== Dataset entries ==
────────────────

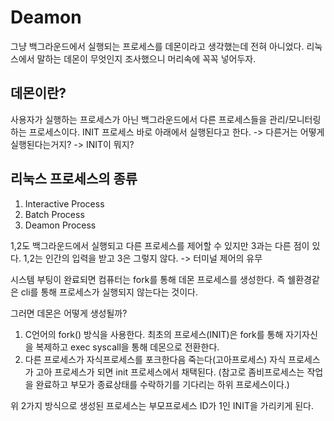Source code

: # Deamon

그냥 백그라운드에서 실행되는 프로세스를 데몬이라고 생각했는데 전혀 아니었다.
리눅스에서 말하는 데몬이 무엇인지 조사했으니 머리속에 꼭꼭 넣어두자.

## 데몬이란?

사용자가 실행하는 프로세스가 아닌 백그라운드에서 다른 프로세스들을 관리/모니터링 하는 프로세스이다.
INIT 프로세스 바로 아래에서 실행된다고 한다.
	-> 다른거는 어떻게 실행된다는거지?
	-> INIT이 뭐지?

## 리눅스 프로세스의 종류

1. Interactive Process
2. Batch Process
3. Deamon Process

1,2도 백그라운드에서 실행되고 다른 프로세스를 제어할 수 있지만 3과는 다른 점이 있다.
1,2는 인간의 입력을 받고 3은 그렇지 않다. -> 터미널 제어의 유무

시스템 부팅이 완료되면 컴퓨터는 fork를 통해 데몬 프로세스를 생성한다.
즉 쉘환경같은 cli를 통해 프로세스가 실행되지 않는다는 것이다.

그러면 데몬은 어떻게 생성될까?
1. C언어의 fork() 방식을 사용한다.
최초의 프로세스(INIT)은 fork를 통해 자기자신을 복제하고 exec syscall을 통해 데몬으로 전환한다.
2. 다른 프로세스가 자식프로세스를 포크한다음 죽는다(고아프로세스)
자식 프로세스가 고아 프로세스가 되면 init 프로세스에서 채택된다.
(참고로 좀비프로세스는 작업을 완료하고 부모가 종료상태를 수락하기를 기다리는 하위 프로세스이다.)

위 2가지 방식으로 생성된 프로세스는 부모프로세스 ID가 1인 INIT을 가리키게 된다.
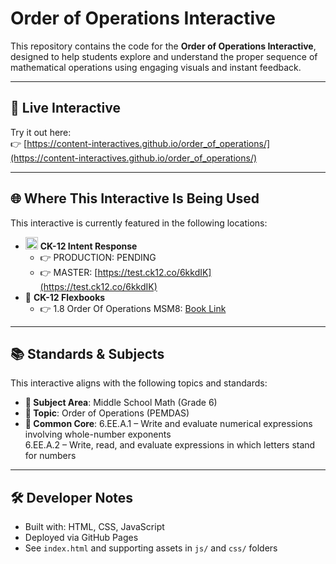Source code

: # Order of Operations Interactive

This repository contains the code for the **Order of Operations Interactive**, designed to help students explore and understand the proper sequence of mathematical operations using engaging visuals and instant feedback.

---

## 🔗 Live Interactive

Try it out here:  
👉 [https://content-interactives.github.io/order_of_operations/](https://content-interactives.github.io/order_of_operations/)

---

## 🌐 Where This Interactive Is Being Used

This interactive is currently featured in the following locations:

- <img width="20" height="20" alt="image" src="https://github.com/user-attachments/assets/5d12571f-8e12-4441-98ab-c0bc94069a96" /> **CK-12 Intent Response**  
  - 👉 PRODUCTION: PENDING  
  - 👉 MASTER: [https://test.ck12.co/6kkdIK](https://test.ck12.co/6kkdIK)
- 📘 **CK-12 Flexbooks**
  - 👉 1.8 Order Of Operations MSM8: [Book Link](https://www.ck12.org/na/order-of-operations-416-26087013/lesson/user:563a779f8eda/Order-of-Operations/?t=1752519851330)

---

## 📚 Standards & Subjects

This interactive aligns with the following topics and standards:

- **📂 Subject Area**: Middle School Math (Grade 6)
- **🧮 Topic**: Order of Operations (PEMDAS)
- **📏 Common Core**: 6.EE.A.1 – Write and evaluate numerical expressions involving whole-number exponents  
  6.EE.A.2 – Write, read, and evaluate expressions in which letters stand for numbers

---

## 🛠️ Developer Notes

- Built with: HTML, CSS, JavaScript
- Deployed via GitHub Pages
- See `index.html` and supporting assets in `js/` and `css/` folders
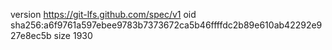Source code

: version https://git-lfs.github.com/spec/v1
oid sha256:a6f9761a597ebee9783b7373672ca5b46ffffdc2b89e610ab42292e927e8ec5b
size 1930
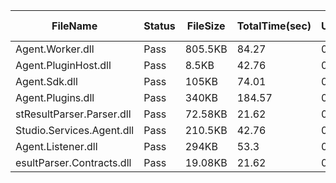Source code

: | FileName                  | Status | FileSize | TotalTime(sec) | Upload(sec) | Submit(sec) | SignWait(sec) | Retry Count | 
 |---------------------------|--------|----------|----------------|-------------|-------------|---------------|-------------|
 | Agent.Worker.dll          | Pass   | 805.5KB  | 84.27          | 0.7         | 0.6         | 82.91         | 0           | 
 | Agent.PluginHost.dll      | Pass   | 8.5KB    | 42.76          | 0.61        | 0.55        | 41.4          | 0           | 
 | Agent.Sdk.dll             | Pass   | 105KB    | 74.01          | 0.63        | 0.64        | 72.66         | 0           | 
 | Agent.Plugins.dll         | Pass   | 340KB    | 184.57         | 0.65        | 0.55        | 183.21        | 0           | 
 | stResultParser.Parser.dll | Pass   | 72.58KB  | 21.62          | 0.61        | 0.59        | 20.26         | 0           | 
 | Studio.Services.Agent.dll | Pass   | 210.5KB  | 42.76          | 0.65        | 0.52        | 41.4          | 0           | 
 | Agent.Listener.dll        | Pass   | 294KB    | 53.3           | 0.66        | 0.61        | 51.94         | 0           | 
 | esultParser.Contracts.dll | Pass   | 19.08KB  | 21.62          | 0.61        | 0.54        | 20.26         | 0           | 
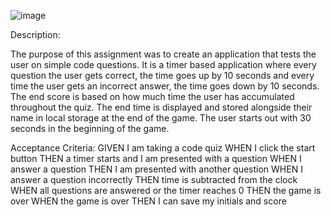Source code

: ![image](https://user-images.githubusercontent.com/81652098/119066519-d1239300-b994-11eb-8b15-ee82b8f6c20e.png)




Description:

The purpose of this assignment was to create an application that tests the user on simple code questions. It is a timer based application where every question the user gets correct, the time goes up by 10 seconds and every time the user gets an incorrect answer, the time goes down by 10 seconds. The end score is based on how much time the user has accumulated throughout the quiz. The end time is displayed and stored alongside their name in local storage at the end of the game. The user starts out with 30 seconds in the beginning of the game. 

Acceptance Criteria:
GIVEN I am taking a code quiz
WHEN I click the start button
THEN a timer starts and I am presented with a question
WHEN I answer a question
THEN I am presented with another question
WHEN I answer a question incorrectly
THEN time is subtracted from the clock
WHEN all questions are answered or the timer reaches 0
THEN the game is over
WHEN the game is over
THEN I can save my initials and score

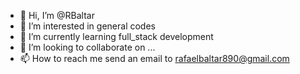 - 👋 Hi, I’m @RBaltar
- 👀 I’m interested in general codes
- 🌱 I’m currently learning full_stack development
- 💞️ I’m looking to collaborate on ...
- 📫 How to reach me send an email to rafaelbaltar890@gmail.com

<div>
        <a href="https://github.com/RBaltar%22%3E
        <img src="https://github-readme-stats.vercel.app/api?username=RBaltar&show_icons=true&text_color=ffffff&bg_color=DEG,0C0032,1a0061,1a0061,0C0032&title_color=ffffff&border_color=0C0032&locale=pt-br&border_radius=15&include_all_commits=true&count_private=true&line_height=25&custom_title=Rafael%20Baltar%22%3E
        <img src="https://github-readme-stats.vercel.app/api/top-langs/?username=RBaltar&text_color=ffffff&bg_color=DEG,0C0032,1a0061,1a0061,0C0032&title_color=ffffff&border_color=0C0032&locale=pt-br&border_radius=15&card_width=495%22%3E
 
</div>


<!---
RBaltar/RBaltar is a ✨ special ✨ repository because its `README.md` (this file) appears on your GitHub profile.
You can click the Preview link to take a look at your changes.
--->
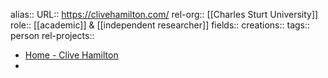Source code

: alias::
URL:: https://clivehamilton.com/
rel-org:: [[Charles Sturt University]] 
role:: [[academic]] & [[independent researcher]] 
fields::
creations:: 
tags:: person
rel-projects::


- [Home - Clive Hamilton](https://clivehamilton.com/)
-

────────────────

== Prompt ==
Omit the pictures; set down each record exactly.

== Output of the task ==
Source code

: # Deamon

그냥 백그라운드에서 실행되는 프로세스를 데몬이라고 생각했는데 전혀 아니었다.
리눅스에서 말하는 데몬이 무엇인지 조사했으니 머리속에 꼭꼭 넣어두자.

## 데몬이란?

사용자가 실행하는 프로세스가 아닌 백그라운드에서 다른 프로세스들을 관리/모니터링 하는 프로세스이다.
INIT 프로세스 바로 아래에서 실행된다고 한다.
	-> 다른거는 어떻게 실행된다는거지?
	-> INIT이 뭐지?

## 리눅스 프로세스의 종류

1. Interactive Process
2. Batch Process
3. Deamon Process

1,2도 백그라운드에서 실행되고 다른 프로세스를 제어할 수 있지만 3과는 다른 점이 있다.
1,2는 인간의 입력을 받고 3은 그렇지 않다. -> 터미널 제어의 유무

시스템 부팅이 완료되면 컴퓨터는 fork를 통해 데몬 프로세스를 생성한다.
즉 쉘환경같은 cli를 통해 프로세스가 실행되지 않는다는 것이다.

그러면 데몬은 어떻게 생성될까?
1. C언어의 fork() 방식을 사용한다.
최초의 프로세스(INIT)은 fork를 통해 자기자신을 복제하고 exec syscall을 통해 데몬으로 전환한다.
2. 다른 프로세스가 자식프로세스를 포크한다음 죽는다(고아프로세스)
자식 프로세스가 고아 프로세스가 되면 init 프로세스에서 채택된다.
(참고로 좀비프로세스는 작업을 완료하고 부모가 종료상태를 수락하기를 기다리는 하위 프로세스이다.)

위 2가지 방식으로 생성된 프로세스는 부모프로세스 ID가 1인 INIT을 가리키게 된다.
Source code

: # Order of Operations Interactive

This repository contains the code for the **Order of Operations Interactive**, designed to help students explore and understand the proper sequence of mathematical operations using engaging visuals and instant feedback.

---

## 🔗 Live Interactive

Try it out here:  
👉 [https://content-interactives.github.io/order_of_operations/](https://content-interactives.github.io/order_of_operations/)

---

## 🌐 Where This Interactive Is Being Used

This interactive is currently featured in the following locations:

- <img width="20" height="20" alt="image" src="https://github.com/user-attachments/assets/5d12571f-8e12-4441-98ab-c0bc94069a96" /> **CK-12 Intent Response**  
  - 👉 PRODUCTION: PENDING  
  - 👉 MASTER: [https://test.ck12.co/6kkdIK](https://test.ck12.co/6kkdIK)
- 📘 **CK-12 Flexbooks**
  - 👉 1.8 Order Of Operations MSM8: [Book Link](https://www.ck12.org/na/order-of-operations-416-26087013/lesson/user:563a779f8eda/Order-of-Operations/?t=1752519851330)

---

## 📚 Standards & Subjects

This interactive aligns with the following topics and standards:

- **📂 Subject Area**: Middle School Math (Grade 6)
- **🧮 Topic**: Order of Operations (PEMDAS)
- **📏 Common Core**: 6.EE.A.1 – Write and evaluate numerical expressions involving whole-number exponents  
  6.EE.A.2 – Write, read, and evaluate expressions in which letters stand for numbers

---

## 🛠️ Developer Notes

- Built with: HTML, CSS, JavaScript
- Deployed via GitHub Pages
- See `index.html` and supporting assets in `js/` and `css/` folders
Source code

: version https://git-lfs.github.com/spec/v1
oid sha256:a6f9761a597ebee9783b7373672ca5b46ffffdc2b89e610ab42292e927e8ec5b
size 1930
Source code

: | FileName                  | Status | FileSize | TotalTime(sec) | Upload(sec) | Submit(sec) | SignWait(sec) | Retry Count | 
 |---------------------------|--------|----------|----------------|-------------|-------------|---------------|-------------|
 | Agent.Worker.dll          | Pass   | 805.5KB  | 84.27          | 0.7         | 0.6         | 82.91         | 0           | 
 | Agent.PluginHost.dll      | Pass   | 8.5KB    | 42.76          | 0.61        | 0.55        | 41.4          | 0           | 
 | Agent.Sdk.dll             | Pass   | 105KB    | 74.01          | 0.63        | 0.64        | 72.66         | 0           | 
 | Agent.Plugins.dll         | Pass   | 340KB    | 184.57         | 0.65        | 0.55        | 183.21        | 0           | 
 | stResultParser.Parser.dll | Pass   | 72.58KB  | 21.62          | 0.61        | 0.59        | 20.26         | 0           | 
 | Studio.Services.Agent.dll | Pass   | 210.5KB  | 42.76          | 0.65        | 0.52        | 41.4          | 0           | 
 | Agent.Listener.dll        | Pass   | 294KB    | 53.3           | 0.66        | 0.61        | 51.94         | 0           | 
 | esultParser.Contracts.dll | Pass   | 19.08KB  | 21.62          | 0.61        | 0.54        | 20.26         | 0           | 
Source code

: ![image](https://user-images.githubusercontent.com/81652098/119066519-d1239300-b994-11eb-8b15-ee82b8f6c20e.png)




Description:

The purpose of this assignment was to create an application that tests the user on simple code questions. It is a timer based application where every question the user gets correct, the time goes up by 10 seconds and every time the user gets an incorrect answer, the time goes down by 10 seconds. The end score is based on how much time the user has accumulated throughout the quiz. The end time is displayed and stored alongside their name in local storage at the end of the game. The user starts out with 30 seconds in the beginning of the game. 

Acceptance Criteria:
GIVEN I am taking a code quiz
WHEN I click the start button
THEN a timer starts and I am presented with a question
WHEN I answer a question
THEN I am presented with another question
WHEN I answer a question incorrectly
THEN time is subtracted from the clock
WHEN all questions are answered or the timer reaches 0
THEN the game is over
WHEN the game is over
THEN I can save my initials and score

 - 👋 Hi, I’m @RBaltar
- 👀 I’m interested in general codes
- 🌱 I’m currently learning full_stack development
- 💞️ I’m looking to collaborate on ...
- 📫 How to reach me send an email to rafaelbaltar890@gmail.com

<div>
        <a href="https://github.com/RBaltar%22%3E
        <img src="https://github-readme-stats.vercel.app/api?username=RBaltar&show_icons=true&text_color=ffffff&bg_color=DEG,0C0032,1a0061,1a0061,0C0032&title_color=ffffff&border_color=0C0032&locale=pt-br&border_radius=15&include_all_commits=true&count_private=true&line_height=25&custom_title=Rafael%20Baltar%22%3E
        <img src="https://github-readme-stats.vercel.app/api/top-langs/?username=RBaltar&text_color=ffffff&bg_color=DEG,0C0032,1a0061,1a0061,0C0032&title_color=ffffff&border_color=0C0032&locale=pt-br&border_radius=15&card_width=495%22%3E
 
</div>


<!---
RBaltar/RBaltar is a ✨ special ✨ repository because its `README.md` (this file) appears on your GitHub profile.
You can click the Preview link to take a look at your changes.
--->
Source code

: alias::
URL:: https://clivehamilton.com/
rel-org:: [[Charles Sturt University]] 
role:: [[academic]] & [[independent researcher]] 
fields::
creations:: 
tags:: person
rel-projects::


- [Home - Clive Hamilton](https://clivehamilton.com/)
-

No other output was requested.